A student once approached Rabbi Akiba and asked him a deceptively simple question: "How great is the value of the Torah?"

Rabbi Akiba did not hesitate. "Each single word of the Torah," he declared, "is worth thousands upon thousands of gold and silver coins." He cited the verse from Psalms: "The Torah of Your mouth is better to me than thousands of gold and silver" (Psalms 119:72).

The Midrash HaGadol on Genesis, in the portion of Lekh Lekha, expands on this teaching with a parable. A merchant once traveled to a distant land carrying two sacks. One was filled with precious gems, the other with seeds of grain. Along the way, bandits ambushed him and stole the sack of gems. The merchant wept, but only for a moment. He planted the seeds in the foreign soil, and within a few seasons, his fields produced harvests that far exceeded the value of what he had lost.

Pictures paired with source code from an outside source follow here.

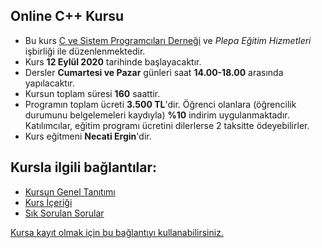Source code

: ## Online C++ Kursu

+ Bu kurs [C ve Sistem Programcıları Derneği](http://www.csystem.org/) ve _Plepa Eğitim Hizmetleri_ işbirliği ile düzenlenmektedir.
+ Kurs __12 Eylül 2020__ tarihinde başlayacaktır.
+ Dersler __Cumartesi ve Pazar__ günleri saat __14.00-18.00__ arasında yapılacaktır.
+ Kursun toplam süresi __160__ saattir.
+ Programın toplam ücreti **3.500 TL**'dir. Öğrenci olanlara (öğrencilik durumunu belgelemeleri kaydıyla) **%10** indirim uygulanmaktadır. Katılımcılar, eğitim programı ücretini dilerlerse 2 taksitte ödeyebilirler.
+ Kurs eğitmeni **Necati Ergin**'dir.

## Kursla ilgili bağlantılar:
+ [Kursun Genel Tanıtımı](https://github.com/CSD-1993/Online-Cplusplus-Kursu/blob/master/kurs-tanıtımı.md)
+ [Kurs İçeriği](https://github.com/CSD-1993/Online-Cplusplus-Kursu/blob/master/kurs-icerigi.md)
+ [Sık Sorulan Sorular](https://github.com/necatiergin/eylul_2020_online_cplusplus_kursu/blob/master/sss.md)

[Kursa kayıt olmak için bu bağlantıyı kullanabilirsiniz.](https://us02web.zoom.us/meeting/register/tZIufumqqDopG9FiVZvOJXKkhQYGvYXAPN4p)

The gems, Rabbi Akiba taught, represent worldly wealth—dazzling but finite. The seeds represent Torah. Wealth can be stolen, squandered, or lost to misfortune. But Torah, once planted in the mind and heart, grows and multiplies without limit. It produces wisdom that yields more wisdom, understanding that deepens into further understanding.

The student pressed further: "But surely a man needs bread before he needs learning?" Rabbi Akiba smiled. "A man who possesses Torah will never lack bread. But a man who possesses only bread will always hunger for something he cannot name."